Why it matters: For IAM and security teams, the key issue is that connected mobility now depends on cloud, API, and service identities whose compromise can cascade into fleet-wide operational and data impact.
By the numbers:
- Upstream Security analyzed 494 publicly reported Automotive and Smart Mobility cybersecurity incidents in 2025.
- Ransom related incidents accounted for 44% of all incidents, more than doubling compared with 2024.
- 61% of incidents had the potential to impact thousands to millions of mobility assets, with 20% classified as massive-scale incidents.
- 67% of incidents stemmed from telematics and cloud, while 68% led to data or privacy breaches.
👉 Read Upstream Security's 2026 automotive and smart mobility cybersecurity report
Context
Automotive cybersecurity is no longer confined to the vehicle itself. Connected fleets now rely on telematics, cloud services, APIs, and software supply chains, which means a compromise in one layer can propagate into business disruption, privacy loss, or operational downtime across many assets.
The report's core finding is that AI is widening this attack surface by accelerating how attackers find, coordinate, and monetise access. That matters to identity programmes because the same backend systems that support mobility services also depend on privileged service accounts, API keys, and delegated machine access that must be governed like critical identities.
The pattern is typical of modern connected-ecosystem risk: the exposure is not one control failure but the combination of scale, persistence, and cross-domain dependency.
Key questions
Q: What breaks when telematics and cloud identities are not tightly governed?
A: When telematics and cloud identities are loosely controlled, attackers can reuse one exposed credential or token to move from a peripheral service into backend operations, fleet data, or customer-facing systems.

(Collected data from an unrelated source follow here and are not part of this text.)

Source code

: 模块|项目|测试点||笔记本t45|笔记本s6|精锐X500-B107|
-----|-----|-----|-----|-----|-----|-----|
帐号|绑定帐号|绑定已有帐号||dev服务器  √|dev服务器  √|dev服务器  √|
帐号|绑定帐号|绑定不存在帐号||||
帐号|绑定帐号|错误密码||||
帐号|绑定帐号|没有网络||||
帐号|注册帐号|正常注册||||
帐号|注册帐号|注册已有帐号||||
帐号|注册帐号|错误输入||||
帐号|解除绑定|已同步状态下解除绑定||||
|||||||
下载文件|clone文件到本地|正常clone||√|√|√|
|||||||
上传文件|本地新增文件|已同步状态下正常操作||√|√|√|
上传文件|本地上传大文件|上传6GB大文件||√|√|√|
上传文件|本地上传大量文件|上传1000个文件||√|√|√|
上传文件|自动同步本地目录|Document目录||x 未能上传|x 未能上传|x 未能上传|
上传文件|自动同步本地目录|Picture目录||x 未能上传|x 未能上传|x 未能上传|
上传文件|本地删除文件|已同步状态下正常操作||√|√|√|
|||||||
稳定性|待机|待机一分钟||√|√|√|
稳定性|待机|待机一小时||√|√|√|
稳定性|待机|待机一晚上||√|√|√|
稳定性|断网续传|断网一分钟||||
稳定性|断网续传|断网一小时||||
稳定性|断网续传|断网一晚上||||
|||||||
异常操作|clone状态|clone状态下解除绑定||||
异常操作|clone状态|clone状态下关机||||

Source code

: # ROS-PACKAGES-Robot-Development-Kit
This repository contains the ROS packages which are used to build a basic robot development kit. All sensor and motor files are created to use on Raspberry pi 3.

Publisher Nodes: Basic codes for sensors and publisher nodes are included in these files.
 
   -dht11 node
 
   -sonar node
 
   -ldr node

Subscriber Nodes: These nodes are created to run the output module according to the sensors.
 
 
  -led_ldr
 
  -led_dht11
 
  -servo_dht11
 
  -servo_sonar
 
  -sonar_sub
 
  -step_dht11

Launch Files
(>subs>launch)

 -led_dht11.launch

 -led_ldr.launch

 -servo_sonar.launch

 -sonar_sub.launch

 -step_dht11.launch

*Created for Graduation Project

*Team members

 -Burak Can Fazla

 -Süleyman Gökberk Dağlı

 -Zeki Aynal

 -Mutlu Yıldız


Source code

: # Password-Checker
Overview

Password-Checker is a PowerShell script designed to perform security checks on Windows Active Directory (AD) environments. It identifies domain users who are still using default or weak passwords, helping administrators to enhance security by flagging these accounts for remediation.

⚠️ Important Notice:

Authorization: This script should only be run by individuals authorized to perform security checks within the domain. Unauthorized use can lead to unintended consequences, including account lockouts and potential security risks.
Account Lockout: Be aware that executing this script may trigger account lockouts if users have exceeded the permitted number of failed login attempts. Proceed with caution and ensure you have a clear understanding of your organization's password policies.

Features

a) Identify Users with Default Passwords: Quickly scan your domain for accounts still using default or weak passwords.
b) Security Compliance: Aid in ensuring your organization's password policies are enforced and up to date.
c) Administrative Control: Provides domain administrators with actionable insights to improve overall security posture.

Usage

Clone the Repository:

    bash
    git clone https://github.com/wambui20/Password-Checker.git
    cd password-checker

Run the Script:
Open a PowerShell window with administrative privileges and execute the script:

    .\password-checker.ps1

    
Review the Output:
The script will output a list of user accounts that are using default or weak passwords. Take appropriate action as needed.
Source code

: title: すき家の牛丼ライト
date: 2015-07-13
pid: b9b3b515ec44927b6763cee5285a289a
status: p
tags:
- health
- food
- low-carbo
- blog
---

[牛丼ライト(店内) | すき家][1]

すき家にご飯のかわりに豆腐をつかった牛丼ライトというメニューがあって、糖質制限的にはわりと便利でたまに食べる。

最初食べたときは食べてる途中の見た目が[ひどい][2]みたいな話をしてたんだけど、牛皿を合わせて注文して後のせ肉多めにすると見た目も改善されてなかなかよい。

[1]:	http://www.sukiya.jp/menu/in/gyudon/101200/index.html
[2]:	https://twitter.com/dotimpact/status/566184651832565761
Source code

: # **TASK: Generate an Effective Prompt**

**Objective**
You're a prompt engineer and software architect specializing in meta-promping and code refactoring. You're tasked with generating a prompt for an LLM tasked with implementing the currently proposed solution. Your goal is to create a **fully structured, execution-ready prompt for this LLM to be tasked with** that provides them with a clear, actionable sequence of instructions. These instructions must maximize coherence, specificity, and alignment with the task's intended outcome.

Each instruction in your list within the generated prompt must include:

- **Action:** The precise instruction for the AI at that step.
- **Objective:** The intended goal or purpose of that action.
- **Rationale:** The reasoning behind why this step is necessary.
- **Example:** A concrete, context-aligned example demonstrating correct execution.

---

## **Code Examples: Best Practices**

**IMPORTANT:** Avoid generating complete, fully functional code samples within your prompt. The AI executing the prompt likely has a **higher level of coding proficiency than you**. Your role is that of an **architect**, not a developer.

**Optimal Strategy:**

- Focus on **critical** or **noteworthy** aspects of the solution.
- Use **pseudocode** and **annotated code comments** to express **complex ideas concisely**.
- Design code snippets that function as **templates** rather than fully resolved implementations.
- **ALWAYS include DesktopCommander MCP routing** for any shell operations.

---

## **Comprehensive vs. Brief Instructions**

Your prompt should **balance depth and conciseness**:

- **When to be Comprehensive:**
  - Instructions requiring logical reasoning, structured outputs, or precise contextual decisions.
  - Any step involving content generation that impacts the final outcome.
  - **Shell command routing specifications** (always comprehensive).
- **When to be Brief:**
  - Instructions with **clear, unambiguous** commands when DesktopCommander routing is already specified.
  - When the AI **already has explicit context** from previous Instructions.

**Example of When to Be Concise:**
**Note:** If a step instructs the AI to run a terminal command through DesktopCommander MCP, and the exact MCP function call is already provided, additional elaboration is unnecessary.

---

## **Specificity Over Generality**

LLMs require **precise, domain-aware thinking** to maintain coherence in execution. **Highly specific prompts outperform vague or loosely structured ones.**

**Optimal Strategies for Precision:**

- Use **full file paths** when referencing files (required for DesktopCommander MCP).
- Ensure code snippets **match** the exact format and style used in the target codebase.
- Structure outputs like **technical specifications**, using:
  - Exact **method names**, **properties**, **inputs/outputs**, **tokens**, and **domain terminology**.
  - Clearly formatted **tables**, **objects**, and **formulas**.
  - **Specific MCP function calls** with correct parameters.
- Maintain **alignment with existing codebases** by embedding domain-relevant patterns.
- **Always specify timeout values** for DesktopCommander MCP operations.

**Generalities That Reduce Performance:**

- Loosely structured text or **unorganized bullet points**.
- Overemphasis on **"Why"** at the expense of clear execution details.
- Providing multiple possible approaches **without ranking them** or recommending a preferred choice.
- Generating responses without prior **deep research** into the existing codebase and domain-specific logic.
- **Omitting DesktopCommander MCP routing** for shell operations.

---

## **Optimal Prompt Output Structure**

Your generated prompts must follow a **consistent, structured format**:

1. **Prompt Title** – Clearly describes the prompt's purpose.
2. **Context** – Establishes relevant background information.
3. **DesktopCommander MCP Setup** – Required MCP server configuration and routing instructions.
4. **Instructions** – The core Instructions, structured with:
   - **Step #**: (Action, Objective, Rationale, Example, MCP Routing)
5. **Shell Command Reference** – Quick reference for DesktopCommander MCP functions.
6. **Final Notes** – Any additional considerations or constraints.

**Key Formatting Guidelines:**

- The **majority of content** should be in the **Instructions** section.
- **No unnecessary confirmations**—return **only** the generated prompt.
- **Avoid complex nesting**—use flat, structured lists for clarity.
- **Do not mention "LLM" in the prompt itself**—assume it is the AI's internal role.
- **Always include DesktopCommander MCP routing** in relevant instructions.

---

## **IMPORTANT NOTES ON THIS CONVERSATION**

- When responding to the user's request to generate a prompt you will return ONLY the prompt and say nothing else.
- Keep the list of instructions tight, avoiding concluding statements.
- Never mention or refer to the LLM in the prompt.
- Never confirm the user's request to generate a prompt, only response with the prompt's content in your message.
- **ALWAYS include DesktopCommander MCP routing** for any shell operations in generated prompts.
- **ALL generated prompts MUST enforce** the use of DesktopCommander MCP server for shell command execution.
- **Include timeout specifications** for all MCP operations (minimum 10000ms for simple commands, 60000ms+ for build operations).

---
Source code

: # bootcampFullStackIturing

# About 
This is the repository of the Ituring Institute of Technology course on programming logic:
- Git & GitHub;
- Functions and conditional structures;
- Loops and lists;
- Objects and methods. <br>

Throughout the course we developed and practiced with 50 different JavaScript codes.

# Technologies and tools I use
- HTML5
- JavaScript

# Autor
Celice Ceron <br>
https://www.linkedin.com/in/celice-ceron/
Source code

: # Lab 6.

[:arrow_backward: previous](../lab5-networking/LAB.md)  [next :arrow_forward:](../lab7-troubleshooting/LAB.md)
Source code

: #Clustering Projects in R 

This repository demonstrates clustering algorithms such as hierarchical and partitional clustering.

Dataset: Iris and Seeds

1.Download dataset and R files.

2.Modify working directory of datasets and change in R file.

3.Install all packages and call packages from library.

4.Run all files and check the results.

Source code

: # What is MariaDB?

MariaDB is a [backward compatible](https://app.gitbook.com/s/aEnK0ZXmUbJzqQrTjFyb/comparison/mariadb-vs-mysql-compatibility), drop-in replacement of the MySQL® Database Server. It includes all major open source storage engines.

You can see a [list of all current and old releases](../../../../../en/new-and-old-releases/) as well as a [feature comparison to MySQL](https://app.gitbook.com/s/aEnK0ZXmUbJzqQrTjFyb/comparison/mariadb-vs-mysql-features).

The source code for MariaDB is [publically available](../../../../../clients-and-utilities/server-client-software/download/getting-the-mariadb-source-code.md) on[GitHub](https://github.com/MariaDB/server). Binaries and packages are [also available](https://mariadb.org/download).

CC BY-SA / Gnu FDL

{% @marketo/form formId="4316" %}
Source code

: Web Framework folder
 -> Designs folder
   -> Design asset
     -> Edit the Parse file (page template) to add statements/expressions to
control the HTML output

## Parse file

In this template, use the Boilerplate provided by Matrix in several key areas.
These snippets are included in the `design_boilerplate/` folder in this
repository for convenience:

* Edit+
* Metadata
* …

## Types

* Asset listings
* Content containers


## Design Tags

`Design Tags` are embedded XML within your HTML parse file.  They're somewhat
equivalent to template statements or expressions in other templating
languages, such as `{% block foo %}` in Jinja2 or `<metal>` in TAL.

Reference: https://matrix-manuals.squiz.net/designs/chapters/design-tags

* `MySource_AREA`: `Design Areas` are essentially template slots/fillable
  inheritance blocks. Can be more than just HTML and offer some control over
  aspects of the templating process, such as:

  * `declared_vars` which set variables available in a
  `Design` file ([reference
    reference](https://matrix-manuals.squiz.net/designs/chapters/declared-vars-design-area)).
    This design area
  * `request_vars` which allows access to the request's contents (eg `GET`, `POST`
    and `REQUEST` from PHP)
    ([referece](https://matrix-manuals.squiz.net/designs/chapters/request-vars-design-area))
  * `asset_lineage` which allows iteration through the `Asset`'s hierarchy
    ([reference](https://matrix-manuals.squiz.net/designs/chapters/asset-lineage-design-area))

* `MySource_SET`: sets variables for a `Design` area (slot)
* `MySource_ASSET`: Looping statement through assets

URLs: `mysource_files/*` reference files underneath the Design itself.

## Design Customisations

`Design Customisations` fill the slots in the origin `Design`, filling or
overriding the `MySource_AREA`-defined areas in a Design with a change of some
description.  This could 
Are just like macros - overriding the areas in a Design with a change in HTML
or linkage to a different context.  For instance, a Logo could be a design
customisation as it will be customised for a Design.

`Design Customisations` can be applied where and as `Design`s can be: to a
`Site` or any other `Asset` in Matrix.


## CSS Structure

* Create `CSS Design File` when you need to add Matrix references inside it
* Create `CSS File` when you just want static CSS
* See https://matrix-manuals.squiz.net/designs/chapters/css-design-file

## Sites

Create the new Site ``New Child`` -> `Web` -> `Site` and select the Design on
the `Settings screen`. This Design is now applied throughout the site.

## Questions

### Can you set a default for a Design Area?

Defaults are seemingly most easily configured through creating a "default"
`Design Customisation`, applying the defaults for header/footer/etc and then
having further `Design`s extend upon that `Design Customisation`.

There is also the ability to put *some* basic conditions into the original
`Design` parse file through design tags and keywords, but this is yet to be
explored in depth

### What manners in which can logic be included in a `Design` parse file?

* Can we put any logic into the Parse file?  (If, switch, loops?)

The failure is usually not one account alone but the lack of scope, lifecycle, and containment around identities that can influence many connected services.
Q: Why do connected mobility environments increase the impact of ransomware?
A: Connected mobility environments increase ransomware impact because booking, charging, fleet management, and data services often share the same cloud and identity dependencies. Once attackers reach a backend platform, the disruption can spread across multiple business functions at once, turning a local compromise into an ecosystem-level outage.
Q: How do security teams know if service account governance is actually working?
A: Governance is working when every service account has an owner, a workload, a retirement condition, and an auditable rotation path. Teams should also see reduced stale access, fewer unknown accounts, and fewer secrets stored outside managed controls. If the organisation cannot explain why an account still exists, governance is not yet effective.
Q: What should organisations prioritise first in automotive cybersecurity resilience?
A: Organisations should prioritise identity-aware segmentation, credential lifecycle control, and dependency mapping before they assume recovery will be straightforward. In connected mobility, resilience depends on being able to isolate compromised services quickly without breaking unrelated operations or exposing data across the stack.
Technical breakdown
AI-driven attack paths in connected mobility systems
AI changes the speed and shape of attacker decision-making across automotive environments. In practice, generative tools can help adversaries discover exposed APIs, triage leaked credentials, map backend dependencies, and automate interaction with cloud-hosted services. That does not make the attack novel by itself. It makes familiar weaknesses, especially weak service authentication and overexposed interfaces, easier to chain into multi-stage compromise. In connected mobility, the path often runs from external service entry points into backend systems that support vehicles, telematics, or partner integrations.
Practical implication: inventory exposed interfaces and service identities as attack paths, not just assets.
Telematics and cloud as the identity control plane
Telematics platforms and cloud backends now act as an operational control plane for mobility services. That means identity is often the real perimeter: API clients, service accounts, tokens, and delegated credentials determine what can be queried, updated, or disrupted. When those identities are long-lived or poorly scoped, a breach in one service can spill into fleet data, customer records, or availability controls. The report's incident mix suggests attackers are already treating these environments as durable access targets rather than one-off opportunistic flaws.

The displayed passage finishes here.